Ya sé que al final de leer esta croniquilla habrá quien acuse a su autor de ser eso que llaman “un fatalista”, o sea, el tipo de gente que siempre tienen a flor de labios la palabra “destino”.
Pero son muchos los convencidos de que, en el antepasado siglo, hubo en Cuba una familia de artistas que estuvo señalada por un signo fatal.
Yo, humilde chupatintas, solo me atendré a la relación fiel de los hechos —narrada por amarillentos y apolillados pliegos—, y queden las interpretaciones al buen juicio del amigo lector.
Para conocer esta historia de amor y de muerte movamos nuestras coordenadas hasta el habanerísimo Paseo del Prado, pero durante la época en que era nombrado Alameda de Isabel II. Allí, en el Teatro Tacón, nos pondremos al tanto de tan tristes sucesos.
Partamos, pues, hacia el siglo XIX, teniendo como destino el Templo de las Zarzuelas.
PARA LA HABANA, UN COLISEO
En el año 1838 Cuba es la azucarera de la cual se sirven todas las mesas del mundo, condición privilegiada ya adquirida tras la Revolución haitiana.
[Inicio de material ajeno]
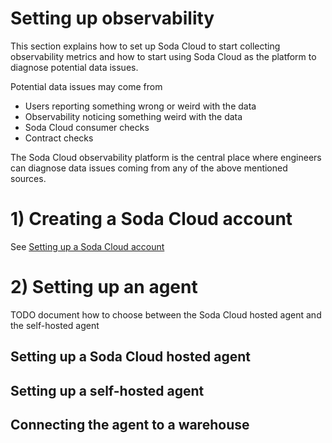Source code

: # Setting up observability

This section explains how to set up Soda Cloud to start collecting 
observability metrics and how to start using Soda Cloud as the 
platform to diagnose potential data issues.

Potential data issues may come from 
* Users reporting something wrong or weird with the data
* Observability noticing something weird with the data
* Soda Cloud consumer checks
* Contract checks

The Soda Cloud observability platform is the central place where 
engineers can diagnose data issues coming from any of the above 
mentioned sources.

# 1) Creating a Soda Cloud account

See [Setting up a Soda Cloud account](../01_setting_up_a_soda_cloud_account/00_setting_up_a_soda_cloud_account.md)

# 2) Setting up an agent

TODO document how to choose between the Soda Cloud hosted agent and 
the self-hosted agent 

## Setting up a Soda Cloud hosted agent

## Setting up a self-hosted agent

## Connecting the agent to a warehouse
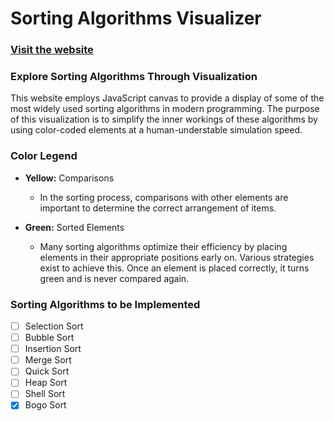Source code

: # Sorting Algorithms Visualizer

### [Visit the website](https://frociac.github.io/Sorting-Algorithms-Visualizer "Sorting Algorithms Visualizer")

### Explore Sorting Algorithms Through Visualization
This website employs JavaScript canvas to provide a display of some of the most widely used sorting algorithms in modern programming. The purpose of this visualization is to simplify the inner workings of these algorithms by using color-coded elements at a human-understable simulation speed.

### Color Legend
- **Yellow:** Comparisons
  - In the sorting process, comparisons with other elements are important to determine the correct arrangement of items.

- **Green:** Sorted Elements
  - Many sorting algorithms optimize their efficiency by placing elements in their appropriate positions early on. Various strategies exist to achieve this. Once an element is placed correctly, it turns green and is never compared again.
 
### Sorting Algorithms to be Implemented
- [ ] Selection Sort
- [ ] Bubble Sort
- [ ] Insertion Sort
- [ ] Merge Sort
- [ ] Quick Sort
- [ ] Heap Sort
- [ ] Shell Sort
- [x] Bogo Sort
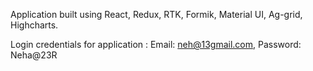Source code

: Application built using React, Redux, RTK, Formik, Material UI, Ag-grid, Highcharts.

Login credentials for application : 
Email: neh@13gmail.com, Password: Neha@23R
En el citado año, nuestro paisaje se encuentra tachonado por un millar de fábricas del dulce alimento.
A los henchidos bolsillos corresponderá un desenfrenado auge cultural. Y un domingo abre sus puertas el colosal Teatro Tacón, así nombrado para honrar al gobernador, egocentrista desaforado.
Se asegura que el interior fue construido para competir con los mejores teatros de Europa, y con estructura, capacidad y elegancia muy semejantes a las del Teatro Real de Madrid y del Liceo de Barcelona.
Baste decir que —aunque el gobierno donó el terreno, la piedra y el trabajo esclavo— el coliseo costó 400 000 pesos de la época, lo cual era muchísimo decir. Podía albergar a 5000 espectadores. Colgaba sobre la platea una espectacular lámpara de vidrio que inspiró la copla “Tres cosas tiene La Habana / que causan admiración: / son el Morro, La Cabaña / y la araña del Tacón”.
Se dijo que ir a La Habana y no conocer al Tacón, era como visitar Pisa y no ver la celebérrima torre inclinada.
Como dato curioso anótese que el jefe de los tramoyistas, el italiano Antonio Meucci, para comunicarse con sus subordinados en aquel teatro gigantesco tuvo que inventar el teléfono, cuya paternidad le fue escamoteada por Alexander Graham Bell.
LOS CRÍMENES
En los años 40 del siglo antepasado, actuaba en el Tacón, con éxito total de público, el matrimonio que formaban Juanita González y Francisco Domínguez. Con llenos diarios pusieron en escena zarzuelas como El duende, Todos son raptos, La picaresca, Un embuste y una boda y Jugar con fuego.
Al éxito profesional sumó la pareja la alegría que le brindaba su hija, la pequeña Matilde, que ya mostraba vocación para seguir el camino artístico de los progenitores.
Juanita y Francisco efectuaron una gira por ciudades del interior, con lo cual redondearon una bonita fortuna, y finalmente fijaron su residencia en Cienfuegos. Y, cuando todo parecía depararles un futuro color de rosa, Francisco mató a puñaladas a su esposa y se suicidó. Ah, pero este sería solo el primer capítulo de una tétrica historia.
Pasó el tiempo. Tal como desde su niñez prometía, la huérfana Matilde ya en sus días veinteañeros era la figura descollante del Teatro Tacón.
El 22 de noviembre de 1853 es aclamada en el gran coliseo por su interpretación de la Luisa en El valle de Andorra, con música de Hernando Gaztambide. Sin lugar a dudas, su desgracia familiar había encontrado un paliativo en el rotundo triunfo sobre las tablas. Pero unas horas después, a las 7:00 de la mañana del siguiente día, algo parecido a la maldición de una estirpe se abatió sobre ella.
Sí, cuando amanecía el 23 de noviembre de 1853 iba a repetirse, una generación después, el drama de Francisco y Juanita: Matilde sucumbía ante el puñal esgrimido por su esposo, quien también iba a resultar muerto, por propia mano.
El hecho causó consternación en la ciudad habanera, y el cadáver de la actriz fue llevado en hombros de sus admiradores hasta el lugar de su reposo definitivo.
Y allí, en el antiguo Cementerio de Espada, en medio del sollozo de cantantes, músicos y tramoyistas, y entre los acordes de la orquesta de la compañía zarzuelera, se oyó a algún fatalista exclamar: “¡Es una herencia de sangre!”.